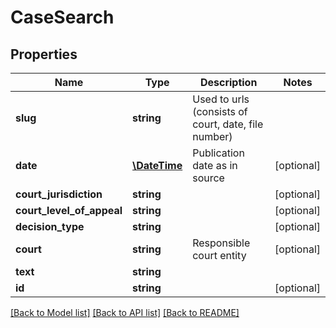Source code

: # CaseSearch

## Properties
Name | Type | Description | Notes
------------ | ------------- | ------------- | -------------
**slug** | **string** | Used to urls (consists of court, date, file number) | 
**date** | [**\DateTime**](\DateTime.md) | Publication date as in source | [optional] 
**court_jurisdiction** | **string** |  | [optional] 
**court_level_of_appeal** | **string** |  | [optional] 
**decision_type** | **string** |  | [optional] 
**court** | **string** | Responsible court entity | [optional] 
**text** | **string** |  | 
**id** | **string** |  | [optional] 

[[Back to Model list]](../README.md#documentation-for-models) [[Back to API list]](../README.md#documentation-for-api-endpoints) [[Back to README]](../README.md)


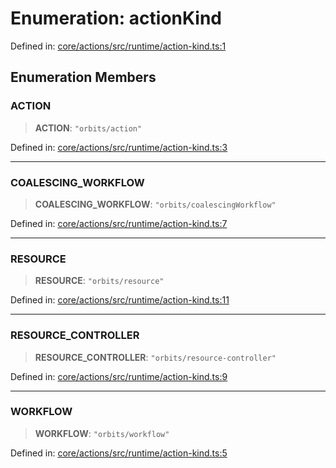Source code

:# Enumeration: actionKind

Defined in: [core/actions/src/runtime/action-kind.ts:1](https://github.com/LaWebcapsule/orbits/blob/9dfb205b4c535735246a802b81e1b3b887b61283/core/actions/src/runtime/action-kind.ts#L1)

## Enumeration Members

### ACTION

> **ACTION**: `"orbits/action"`

Defined in: [core/actions/src/runtime/action-kind.ts:3](https://github.com/LaWebcapsule/orbits/blob/9dfb205b4c535735246a802b81e1b3b887b61283/core/actions/src/runtime/action-kind.ts#L3)

***

### COALESCING\_WORKFLOW

> **COALESCING\_WORKFLOW**: `"orbits/coalescingWorkflow"`

Defined in: [core/actions/src/runtime/action-kind.ts:7](https://github.com/LaWebcapsule/orbits/blob/9dfb205b4c535735246a802b81e1b3b887b61283/core/actions/src/runtime/action-kind.ts#L7)

***

### RESOURCE

> **RESOURCE**: `"orbits/resource"`

Defined in: [core/actions/src/runtime/action-kind.ts:11](https://github.com/LaWebcapsule/orbits/blob/9dfb205b4c535735246a802b81e1b3b887b61283/core/actions/src/runtime/action-kind.ts#L11)

***

### RESOURCE\_CONTROLLER

> **RESOURCE\_CONTROLLER**: `"orbits/resource-controller"`

Defined in: [core/actions/src/runtime/action-kind.ts:9](https://github.com/LaWebcapsule/orbits/blob/9dfb205b4c535735246a802b81e1b3b887b61283/core/actions/src/runtime/action-kind.ts#L9)

***

### WORKFLOW

> **WORKFLOW**: `"orbits/workflow"`

Defined in: [core/actions/src/runtime/action-kind.ts:5](https://github.com/LaWebcapsule/orbits/blob/9dfb205b4c535735246a802b81e1b3b887b61283/core/actions/src/runtime/action-kind.ts#L5)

+ + + +

> **Try it**
Output the whole listing exactly. Pictures stay out.

> **Answer to the problem**
Source code

: # CaseSearch

## Properties
Name | Type | Description | Notes
------------ | ------------- | ------------- | -------------
**slug** | **string** | Used to urls (consists of court, date, file number) | 
**date** | [**\DateTime**](\DateTime.md) | Publication date as in source | [optional] 
**court_jurisdiction** | **string** |  | [optional] 
**court_level_of_appeal** | **string** |  | [optional] 
**decision_type** | **string** |  | [optional] 
**court** | **string** | Responsible court entity | [optional] 
**text** | **string** |  | 
**id** | **string** |  | [optional] 

[[Back to Model list]](../README.md#documentation-for-models) [[Back to API list]](../README.md#documentation-for-api-endpoints) [[Back to README]](../README.md)


Source code

:# Enumeration: actionKind

Defined in: [core/actions/src/runtime/action-kind.ts:1](https://github.com/LaWebcapsule/orbits/blob/9dfb205b4c535735246a802b81e1b3b887b61283/core/actions/src/runtime/action-kind.ts#L1)

## Enumeration Members

### ACTION

> **ACTION**: `"orbits/action"`

Defined in: [core/actions/src/runtime/action-kind.ts:3](https://github.com/LaWebcapsule/orbits/blob/9dfb205b4c535735246a802b81e1b3b887b61283/core/actions/src/runtime/action-kind.ts#L3)

***

### COALESCING\_WORKFLOW

> **COALESCING\_WORKFLOW**: `"orbits/coalescingWorkflow"`

Defined in: [core/actions/src/runtime/action-kind.ts:7](https://github.com/LaWebcapsule/orbits/blob/9dfb205b4c535735246a802b81e1b3b887b61283/core/actions/src/runtime/action-kind.ts#L7)

***

### RESOURCE

> **RESOURCE**: `"orbits/resource"`

Defined in: [core/actions/src/runtime/action-kind.ts:11](https://github.com/LaWebcapsule/orbits/blob/9dfb205b4c535735246a802b81e1b3b887b61283/core/actions/src/runtime/action-kind.ts#L11)

***

### RESOURCE\_CONTROLLER

> **RESOURCE\_CONTROLLER**: `"orbits/resource-controller"`

Defined in: [core/actions/src/runtime/action-kind.ts:9](https://github.com/LaWebcapsule/orbits/blob/9dfb205b4c535735246a802b81e1b3b887b61283/core/actions/src/runtime/action-kind.ts#L9)

***

### WORKFLOW

> **WORKFLOW**: `"orbits/workflow"`

Defined in: [core/actions/src/runtime/action-kind.ts:5](https://github.com/LaWebcapsule/orbits/blob/9dfb205b4c535735246a802b81e1b3b887b61283/core/actions/src/runtime/action-kind.ts#L5)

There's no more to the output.